For human Treg cells separation, Treg cells (CD4+CD127lowCD25+) were separated from human peripheral blood mononuclear cells (PBMCs) (Biotechnologies) using EasySepTM Human CD4+CD127lowCD25+Regulatory T Cell Isolation Kit (Stem Cell, Catalog#18063) .
For Treg cells induction, human monocytes were separated using StemSep TMHuman CD14 Positive Selection Kit (Stem Cell, Catalog#14758) from PBMCs and were mixed with Treg cells at the ratios 1: 1 in the presence of human T Cell TransAct TM(10 μl/mL, Miltenyi Biotec, Catalog#130-111-160) and hIL-2 (10 ng/ml, PeproTech, Catalog#200-02) . After a 3 days incubation, monocytes were removed and Treg cells were cultured sequentially for another 10-13 days expansion.
For the binding and blocking of anti-CCR8 antibodies, the antibodies of the present disclosure showed better binding abilities to human Treg cells as compared to benchmark (i.e., 4A19 (anti-CCR8, BMS) ) (Fig. 3) and significantly blocked the binding of CCL1 to CCR8 (Fig. 4) .
Example 7: Cross binding of anti-CCR8 antibodies to cyno CCR8
The cross binding of the anti-CCR8 antibodies to cyno CCR8 was assessed by incubating cyno CCR8-overexpressing 293T cells with the serially diluted (1: 10) antibodies. The cells were washed, and binding was detected with an APC anti-human IgG Fc antibody by flow cytometry. The result is shown in Fig. 5 and 14A. The anti-CCR8 antibodies of the present disclosure exhibited significant binding abilities to cyno CCR8. This is conducive to later toxicological evaluation.

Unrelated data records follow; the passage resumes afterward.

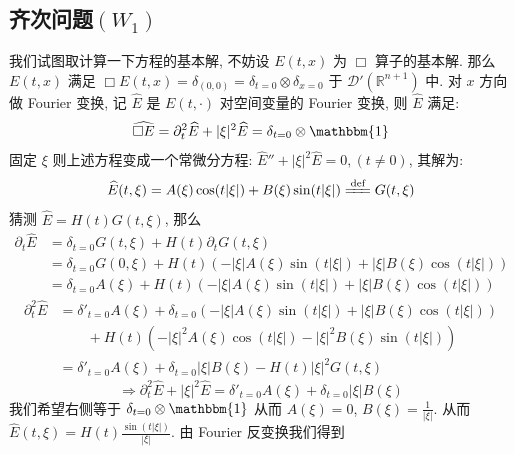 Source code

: \documentclass[11pt]{ctexart}[UTF8]
\begin{document}
\subsection{齐次问题$(W_{1})$}
我们试图取计算一下方程的基本解, 不妨设 $E(t,x)$ 为 $\Box$ 算子的基本解. 那么 $E(t,x)$ 满足 $\Box E(t,x) = \delta_{(0,0)} = \delta_{t=0}\otimes\delta_{x=0}$ 于 $\mathscr{D}'(\mathbb{R}^{n+1})$ 中. 
对 $x$ 方向做 Fourier 变换, 记 $\widehat{E}$ 是 $E(t,\cdot)$ 对空间变量的 Fourier 变换, 则 $\widehat{E}$ 满足:
\begin{equation*}
    \widehat{\Box E} = \partial_{t}^2 \widehat{E} + |\xi|^2 \widehat{E} = \delta_{t=0}\otimes \mathbbm{1}
\end{equation*}
固定 $\xi$ 则上述方程变成一个常微分方程: $\widehat{E}'' + |\xi|^2 \widehat{E} = 0,(t \neq 0)$, 其解为:
\begin{equation*}
    \widehat{E}(t,\xi) = A(\xi) \cos(t|\xi|) + B(\xi) \sin(t|\xi|) \xlongequal{\text{def}}G(t,\xi)
\end{equation*}
猜测 $\widehat{E} = H(t)G(t,\xi)$, 那么
\begin{equation*}
    \begin{aligned}
        \partial_{t}\widehat{E} &= \delta_{t=0}G(t,\xi) + H(t)\partial_{t}G(t,\xi)\\
                                &= \delta_{t=0}G(0,\xi) + H(t)\left(-|\xi|A(\xi)\sin(t|\xi|)+|\xi|B(\xi)\cos(t|\xi|)\right)\\
                                &= \delta_{t=0}A(\xi) + H(t)\left(-|\xi|A(\xi)\sin(t|\xi|)+|\xi|B(\xi)\cos(t|\xi|)\right)
    \end{aligned}
\end{equation*}
\begin{equation*}
    \begin{aligned}
        \partial_{t}^2 \widehat{E} &= \delta'_{t=0}A(\xi) + \delta_{t=0}\left(-|\xi|A(\xi)\sin(t|\xi|)+|\xi|B(\xi)\cos(t|\xi|)\right)\\
        &\quad\quad + H(t)\left(-|\xi|^2 A(\xi)\cos(t|\xi|)-|\xi|^2 B(\xi)\sin(t|\xi|)\right)\\
        &= \delta'_{t=0}A(\xi) + \delta_{t=0} |\xi| B(\xi) - H(t)|\xi|^2 G(t,\xi)
    \end{aligned}
\end{equation*}
\begin{equation*}
    \Longrightarrow \partial_{t}^2 \widehat{E} + |\xi|^2 \widehat{E} = \delta'_{t=0}A(\xi) + \delta_{t=0} |\xi| B(\xi)
\end{equation*}
我们希望右侧等于 $\delta_{t=0}\otimes \mathbbm{1}$ 从而 $A(\xi) = 0$, $B(\xi) = \frac{1}{|\xi|}$. 从而 $\widehat{E}(t,\xi) = H(t)\frac{\sin(t|\xi|)}{|\xi|}$. 由 Fourier 反变换我们得到
\end{document}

Example 8: Cross binding of anti-CTLA-4 antibodies to cyno CTLA-4
The cross binding of the anti-CTLA-4 antibodies to cyno CTLA-4 was measured by ELISA assay. Each step of each assay was performed by room temperature incubation with the appropriate reagent for 1 hour, except the initial plate coating step  was done overnight at 4℃. Between each step, plates were washed 3 times in PBS containing 0.05% Tween 20.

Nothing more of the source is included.